= Problem description =
Find the line containing "rows) & $[0,\,1.0]$ \\" in the entries below. Restate it and each line after it, word for word, up to and including the line containing "can therefore push".

= Source data =
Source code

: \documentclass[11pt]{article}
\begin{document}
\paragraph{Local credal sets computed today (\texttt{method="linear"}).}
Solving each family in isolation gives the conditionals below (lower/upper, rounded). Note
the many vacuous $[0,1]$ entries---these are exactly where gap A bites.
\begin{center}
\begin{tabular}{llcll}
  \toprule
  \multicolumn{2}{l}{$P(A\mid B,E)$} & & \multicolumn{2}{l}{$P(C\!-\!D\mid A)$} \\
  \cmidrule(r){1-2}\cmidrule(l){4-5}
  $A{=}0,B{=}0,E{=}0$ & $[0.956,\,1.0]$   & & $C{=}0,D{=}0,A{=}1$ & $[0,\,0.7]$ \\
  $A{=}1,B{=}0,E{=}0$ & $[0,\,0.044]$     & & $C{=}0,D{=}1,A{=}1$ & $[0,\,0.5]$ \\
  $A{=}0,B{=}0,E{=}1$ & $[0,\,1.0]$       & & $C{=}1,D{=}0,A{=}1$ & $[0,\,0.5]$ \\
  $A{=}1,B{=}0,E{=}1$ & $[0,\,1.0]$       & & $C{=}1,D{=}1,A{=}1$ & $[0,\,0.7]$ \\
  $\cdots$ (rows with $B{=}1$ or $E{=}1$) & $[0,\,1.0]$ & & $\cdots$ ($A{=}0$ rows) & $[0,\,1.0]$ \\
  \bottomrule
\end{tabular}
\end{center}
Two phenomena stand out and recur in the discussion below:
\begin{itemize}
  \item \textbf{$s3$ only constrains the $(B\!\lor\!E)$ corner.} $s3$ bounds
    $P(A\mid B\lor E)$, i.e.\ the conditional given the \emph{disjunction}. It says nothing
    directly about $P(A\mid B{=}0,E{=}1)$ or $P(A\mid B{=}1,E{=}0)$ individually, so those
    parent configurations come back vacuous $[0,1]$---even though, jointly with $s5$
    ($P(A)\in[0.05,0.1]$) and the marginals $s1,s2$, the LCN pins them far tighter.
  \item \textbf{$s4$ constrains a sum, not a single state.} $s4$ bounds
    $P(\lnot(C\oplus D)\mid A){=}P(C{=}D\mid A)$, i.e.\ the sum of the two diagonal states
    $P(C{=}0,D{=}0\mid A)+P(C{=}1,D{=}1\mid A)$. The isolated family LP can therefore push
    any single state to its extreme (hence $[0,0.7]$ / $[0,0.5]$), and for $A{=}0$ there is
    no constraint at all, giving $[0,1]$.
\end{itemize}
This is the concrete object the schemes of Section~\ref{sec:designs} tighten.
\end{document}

= Task response =
  $\cdots$ (rows with $B{=}1$ or $E{=}1$) & $[0,\,1.0]$ & & $\cdots$ ($A{=}0$ rows) & $[0,\,1.0]$ \\
  \bottomrule
\end{tabular}
\end{center}
Two phenomena stand out and recur in the discussion below:
\begin{itemize}
  \item \textbf{$s3$ only constrains the $(B\!\lor\!E)$ corner.} $s3$ bounds
    $P(A\mid B\lor E)$, i.e.\ the conditional given the \emph{disjunction}. It says nothing
    directly about $P(A\mid B{=}0,E{=}1)$ or $P(A\mid B{=}1,E{=}0)$ individually, so those
    parent configurations come back vacuous $[0,1]$---even though, jointly with $s5$
    ($P(A)\in[0.05,0.1]$) and the marginals $s1,s2$, the LCN pins them far tighter.
  \item \textbf{$s4$ constrains a sum, not a single state.} $s4$ bounds
    $P(\lnot(C\oplus D)\mid A){=}P(C{=}D\mid A)$, i.e.\ the sum of the two diagonal states
    $P(C{=}0,D{=}0\mid A)+P(C{=}1,D{=}1\mid A)$. The isolated family LP can therefore push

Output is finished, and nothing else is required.